Ainsi les artistes et savants sont ou religieux ou idolâtres, d’une manière tout à fait indépendante des opinions qu’ils professent, selon la place que le désir de l’inspiration occupe dans leur âme.

Dans le même sens, on peut dire qu’un tableau est pieux ou idolâtre, et cela n’a rien à voir avec le sujet.

Savoir que Dieu est le bien — ou plus simplement, savoir que le bien absolu est le bien, croire que le désir du bien se multiplie de lui-même dans l’âme si l’âme ne refuse pas son consentement à cette opération — ces deux choses si simples suffisent. Rien d’autre n’est nécessaire.

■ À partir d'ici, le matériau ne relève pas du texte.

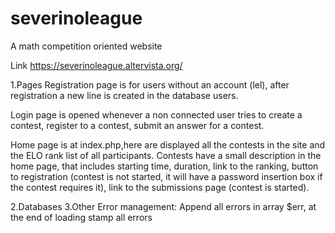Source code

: # severinoleague
A math competition oriented website

Link https://severinoleague.altervista.org/

1.Pages 
Registration page is for users without an account (lel), after registration a new line is created in the database users.

Login page is opened whenever a non connected user tries to create a contest, register to a contest, submit an answer for a contest.

Home page is at index.php,here are displayed all the contests in the site and the ELO rank list of all participants.
Contests have a small description in the home page, that includes starting time, duration, link to the ranking, button to registration (contest is not started, it will have a password insertion box if the contest requires it), link to the submissions page (contest is started).

2.Databases
3.Other
Error management: Append all errors in array $err, at the end of loading stamp all errors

Seulement il faut se surveiller constamment pour s’empêcher de refuser de consentir à l’accroissement intérieur du bien — s’en empêcher inconditionnellement, quoi qu’il arrive.

Cette certitude, cette croyance, cette surveillance — c’est tout ce qu’il faut pour la perfection.

C’est infiniment simple.

Mais dans cette simplicité gît la difficulté la plus grande. Notre pensée charnelle a besoin de variété. Qui supporterait une conversation d’une heure avec un ami si cet ami disait sans arrêt : Dieu, Dieu, Dieu… Or la variété, c’est la différence, et tout ce qui est différent du bien est mal.

La partie charnelle de l’âme, qui a besoin de choses variées, doit s’appliquer aux choses variées d’ici-bas. La partie fixe de l’âme, à travers ces choses variées, doit viser le lieu fixe où siège Dieu.

Dans une sphère creuse qui tourne, tous les points, absolument tous, bougent, sauf deux. Les intermédiaires entre ces deux points tournent, et pourtant il y a entre eux une relation immobile.